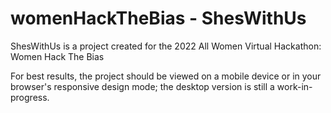 # womenHackTheBias - ShesWithUs

ShesWithUs is a project created for the 2022 All Women Virtual Hackathon:  Women Hack The Bias

For best results, the project should be viewed on a mobile device or in your browser's responsive design mode; the desktop version is still a work-in-progress.
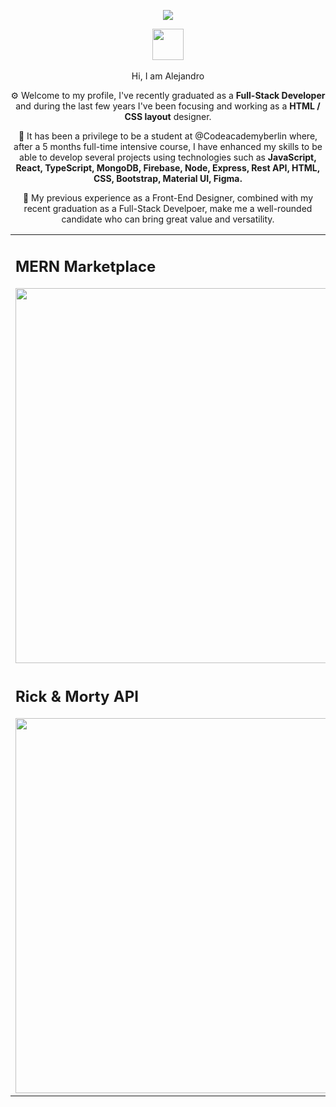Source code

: <p align="center"><a href="https://www.linkedin.com/in/alejanfm/" target="_blank" alt="Linkedin Profile"></a><img src="https://alejandrofm.com/github/alejandro-marrero-full-stack-developer.png" /></p>
<p align="center"><img src="https://media.giphy.com/media/hvRJCLFzcasrR4ia7z/giphy.gif" width="50px"><br /><br />Hi, I am Alejandro</p>

<p align="center">⚙️ Welcome to my profile, I've recently graduated as a <strong>Full-Stack Developer</strong> and during the last few years I've been focusing and working as a <strong>HTML / CSS layout</strong> designer. </p>

<p align="center">🥇 It has been a privilege to be a student at @Codeacademyberlin where, after a 5 months full-time intensive course, I have enhanced my skills to be able to develop several projects using technologies such as <strong>JavaScript, React, TypeScript, MongoDB, Firebase, Node, Express, Rest API, HTML, CSS, Bootstrap, Material UI, Figma.</strong></p>

<p align="center">💎 My previous experience as a Front-End Designer, combined with my recent graduation as a Full-Stack Develpoer, make me a well-rounded candidate who can bring great value and versatility. </p>

<table>
<tbody>
  <tr>
    <td><h2>MERN Marketplace</h2> <img src="https://alejandrofm.com/github/mern.jpg" width="600px" /></td>
    <td><h2>Fakeshop</h2> <img src="https://alejandrofm.com/github/fakeshop.jpg" width="600px"/></td>
  </tr>
  <tr>
    <td><h2>Rick & Morty API</h2> <img src="https://alejandrofm.com/github/rickmorty.jpg" width="600px"/></td>
    <td><h2>Pixabay API</h2> <img src="https://alejandrofm.com/github/pixabay.jpg" width="600px" /></td>
  </tr>
</tbody>
</table>
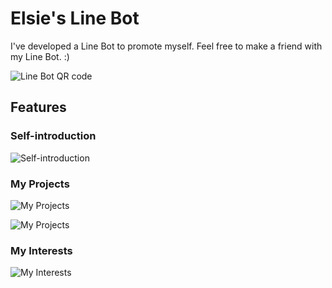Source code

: # Elsie's Line Bot

I've developed a Line Bot to promote myself.
Feel free to make a friend with my Line Bot. :)

![Line Bot QR code](https://elsie-linebot.herokuapp.com/754yxhsw.png)

## Features

### Self-introduction
![Self-introduction](https://elsie-linebot.herokuapp.com/IMG_9987.PNG)

### My Projects
![My Projects](https://elsie-linebot.herokuapp.com/IMG_9988.PNG)

![My Projects](https://elsie-linebot.herokuapp.com/IMG_9989.PNG)

### My Interests

![My Interests](https://elsie-linebot.herokuapp.com/IMG_9990.PNG)
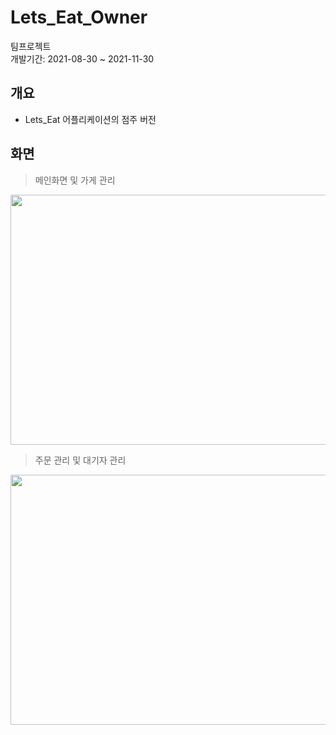 # Lets_Eat_Owner
팀프로젝트<br/>
개발기간: 2021-08-30 ~ 2021-11-30
## 개요
+ Lets_Eat 어플리케이션의 점주 버전
## 화면
> 메인화면 및 가게 관리
>
<img src ="https://user-images.githubusercontent.com/89851529/153702062-d7c71835-e781-447c-9d84-a769fa0f3efc.png" width = "800" height = "400"/>

> 주문 관리 및 대기자 관리
> 
<img src ="https://user-images.githubusercontent.com/89851529/153702074-ad09a470-6a41-4310-afc6-de6bceaf6f50.png" width = "800" height = "400"/>

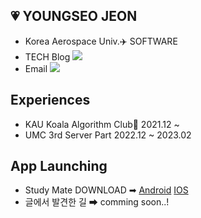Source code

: 
## 💗 YOUNGSEO JEON
- Korea Aerospace Univ.✈️ SOFTWARE
- TECH Blog <a href="https://youngseo-computerblog.tistory.com/"><img src="https://img.shields.io/badge/Tistory-000000?style=flat-square&logo=Blogger&logoColor=white"/></a>
- Email <a href="20wjsdudtj@gmail.com"><img src="https://img.shields.io/badge/Gmail-EA4335?style=flat-square&logoColor=white"/></a>

## Experiences
- KAU Koala Algorithm Club🐨 2021.12 ~
- UMC 3rd Server Part 2022.12 ~ 2023.02
 
## App Launching
- Study Mate DOWNLOAD ➡ [Android](https://play.google.com/store/apps/details?id=kr.youngminz.learningmate)  [IOS](https://apps.apple.com/kr/app/%EC%8A%A4%ED%84%B0%EB%94%94-%EB%A9%94%EC%9D%B4%ED%8A%B8/id6449399069)
- 글에서 발견한 길 ➡ comming soon..!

· · · ·

▶ **What this task involves**
Show each line from the listing above that includes the word "herokuapp".

▶ **Result of the task**
![Line Bot QR code](https://elsie-linebot.herokuapp.com/754yxhsw.png)
![Self-introduction](https://elsie-linebot.herokuapp.com/IMG_9987.PNG)
![My Projects](https://elsie-linebot.herokuapp.com/IMG_9988.PNG)
![My Projects](https://elsie-linebot.herokuapp.com/IMG_9989.PNG)
![My Interests](https://elsie-linebot.herokuapp.com/IMG_9990.PNG)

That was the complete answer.